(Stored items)
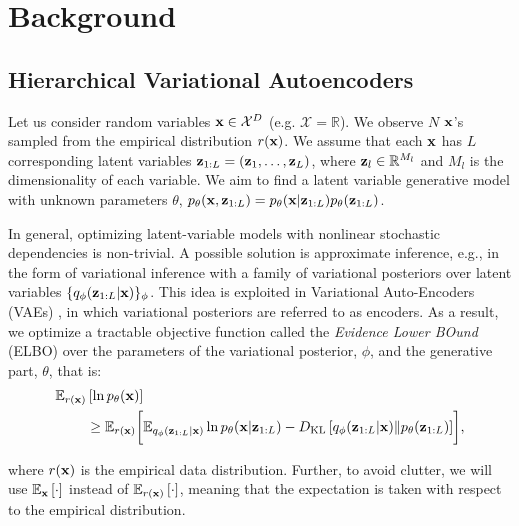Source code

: \section{Background}

\subsection{Hierarchical Variational Autoencoders} \label{sec:5_dvp_vae}

Let us consider random variables ${\mathbf{x}} \in \mathcal{X}^{D}$ (e.g. $\mathcal{X} = \mathbb{R}$). We observe $N$ ${\mathbf{x}}$'s sampled from the empirical distribution $r({\mathbf{x}})$. We assume that each ${\mathbf{x}}$ has $L$ corresponding latent variables ${\mathbf{z}}_{1:L} = ({\mathbf{z}}_1, \dots, {\mathbf{z}}_L)$, where ${\mathbf{z}}_l \in \mathbb{R}^{M_{l}}$ and $M_l$ is the dimensionality of each variable. We aim to find a latent variable generative model with unknown parameters $\theta$, $p_{\theta}({\mathbf{x}}, {\mathbf{z}}_{1:L}) = {p_{\theta}({\mathbf{x}}|{\mathbf{z}}_{1:L})} p_{\theta}({\mathbf{z}}_{1:L})$. 

In general, optimizing latent-variable models with nonlinear stochastic dependencies is non-trivial. A possible solution is approximate inference, e.g., in the form of variational inference \citep{jordan1999introduction} with a family of variational posteriors over latent variables $\{{q_{\phi}({\mathbf{z}}_{1:L}|{\mathbf{x}})}\}_{\phi}$. This idea is exploited in Variational Auto-Encoders (VAEs) \citep{kingma2014autoencoding, rezende2014stochastic}, in which variational posteriors are referred to as encoders. As a result, we optimize a tractable objective function called the \textit{Evidence Lower BOund} (ELBO) over the parameters of the variational posterior, $\phi$, and the generative part, $\theta$, that is:
\begin{equation}\label{eq:vae_elbo}
\begin{aligned}
\E_{r(\rvx)} &\left[\ln p_{\theta}(\rvx)\right]  \\
&\geq \E_{r(\rvx)} \biggl[ \E_{\Enc{\rvz_{1:L}}{\rvx}}\ln \Dec{\rvx}{\rvz_{1:L}} - \KL{\Enc{\rvz_{1:L}}{\rvx}}{p_{\theta}(\rvz_{1:L})} \biggr] ,
\end{aligned}
\end{equation}

where $r({\mathbf{x}})$ is the empirical data distribution. Further, to avoid clutter, we will use $\mathbb{E}_{{\mathbf{x}}}\left[\cdot\right]$ instead of $\mathbb{E}_{r({\mathbf{x}})}\left[\cdot\right]$, meaning that the expectation is taken with respect to the empirical distribution. 

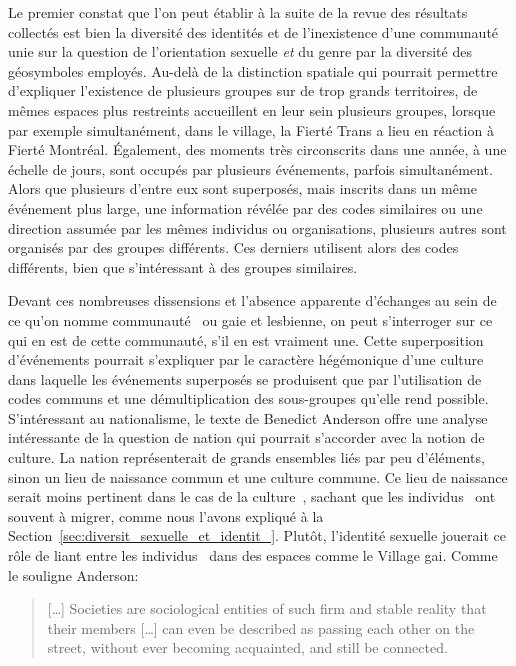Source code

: Le premier constat que l'on peut établir à la suite de la revue des résultats collectés est bien la diversité des identités \lgbt{} et de l'inexistence d'une communauté unie sur la question de l'orientation sexuelle \emph{et} du genre par la diversité des géosymboles employés.
Au-delà de la distinction spatiale qui pourrait permettre d'expliquer l'existence de plusieurs groupes sur de trop grands territoires, de mêmes espaces plus restreints accueillent en leur sein plusieurs groupes, lorsque par exemple simultanément, dans le village, la Fierté Trans a lieu en réaction à Fierté Montréal.
Également, des moments très circonscrits dans une année, à une échelle de jours, sont occupés par plusieurs événements, parfois simultanément.
Alors que plusieurs d'entre eux sont superposés, mais inscrits dans un même événement plus large, une information révélée par des codes similaires ou une direction assumée par les mêmes individus ou organisations, plusieurs autres sont organisés par des groupes différents. 
Ces derniers utilisent alors des codes différents, bien que s'intéressant à des groupes similaires.

Devant ces nombreuses dissensions et l'absence apparente d'échanges au sein de ce qu'on nomme communauté~\lgbt{} ou gaie et lesbienne, on peut s'interroger sur ce qui en est de cette communauté, s'il en est vraiment une.
Cette superposition d'événements pourrait s'expliquer par le caractère hégémonique d'une culture~\lgbt{} dans  laquelle les événements superposés se produisent que par l'utilisation de codes communs et une démultiplication des sous-groupes qu'elle rend possible.
S'intéressant au nationalisme, le texte de Benedict Anderson offre une analyse intéressante de la question de nation qui pourrait s'accorder avec la notion de culture. 
La nation représenterait de grands ensembles liés par peu d'éléments, sinon un lieu de naissance commun et une culture commune.
Ce lieu de naissance serait moins pertinent dans le cas de la culture~\lgbt{}, sachant que les individus~\lgbt{} ont souvent à migrer, comme nous l'avons expliqué à la Section~\ref{sec:diversit_sexuelle_et_identit_}.
Plutôt, l'identité sexuelle jouerait ce rôle de liant entre les individus~\lgbt{} dans des espaces comme le Village gai.
Comme le souligne Anderson:
\begin{quote}
  [\ldots] Societies are sociological entities of such firm and stable reality that their members [\ldots] can even be described as passing each other on the street, without ever becoming acquainted, and still be connected.~\citep[25]{Anderson2006}
\end{quote}

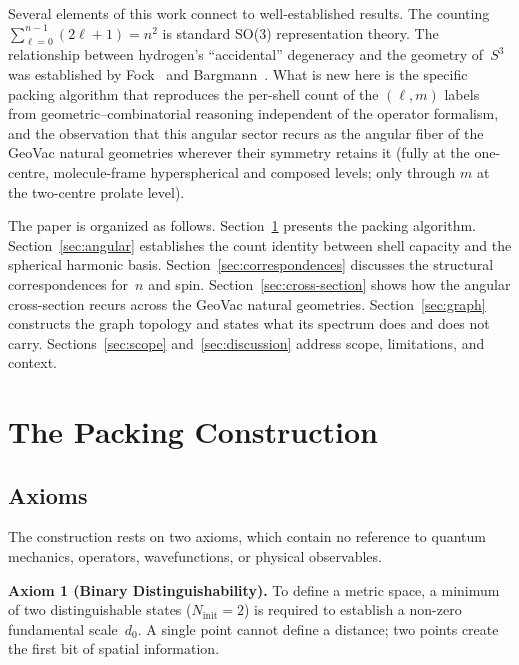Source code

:\documentclass[aps,prl,reprint,amsmath,amssymb]{revtex4-2}
\begin{document}
\medskip

Several elements of this work connect to well-established results.
The counting $\sum_{\ell=0}^{n-1}(2\ell+1) = n^2$ is standard SO(3)
representation theory.  The relationship between hydrogen's
``accidental'' degeneracy and the geometry of~$S^3$ was established by
Fock~\cite{fock1935} and Bargmann~\cite{bargmann1936}.  What is new
here is the specific packing algorithm that reproduces the per-shell
count of the $(\ell, m)$ labels from geometric--combinatorial reasoning independent of the
operator formalism, and the observation that this angular sector
recurs as the angular fiber of the GeoVac natural geometries wherever
their symmetry retains it (fully at the one-centre, molecule-frame
hyperspherical and composed levels; only through $m$ at the two-centre
prolate level).

The paper is organized as follows.
Section~\ref{sec:construction} presents the packing algorithm.
Section~\ref{sec:angular} establishes the count identity between shell
capacity and the spherical harmonic basis.
Section~\ref{sec:correspondences} discusses the structural
correspondences for~$n$ and spin.
Section~\ref{sec:cross-section} shows how the angular cross-section
recurs across the GeoVac natural geometries.
Section~\ref{sec:graph} constructs the graph topology and states what
its spectrum does and does not carry.
Sections~\ref{sec:scope} and~\ref{sec:discussion} address scope,
limitations, and context.


\section{The Packing Construction}
\label{sec:construction}

\subsection{Axioms}

The construction rests on two axioms, which contain no reference to
quantum mechanics, operators, wavefunctions, or physical observables.

\medskip

\noindent\textbf{Axiom 1 (Binary Distinguishability).}
To define a metric space, a minimum of two distinguishable states
($N_{\mathrm{init}} = 2$) is required to establish a non-zero
fundamental scale~$d_0$.  A single point cannot define a distance; two
points create the first bit of spatial information.
\end{document}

§ Required action: Copy all the lines above that hold the string "equation".

§ Output of the exercise:
\begin{equation}\label{eq:vae_elbo}
\end{equation}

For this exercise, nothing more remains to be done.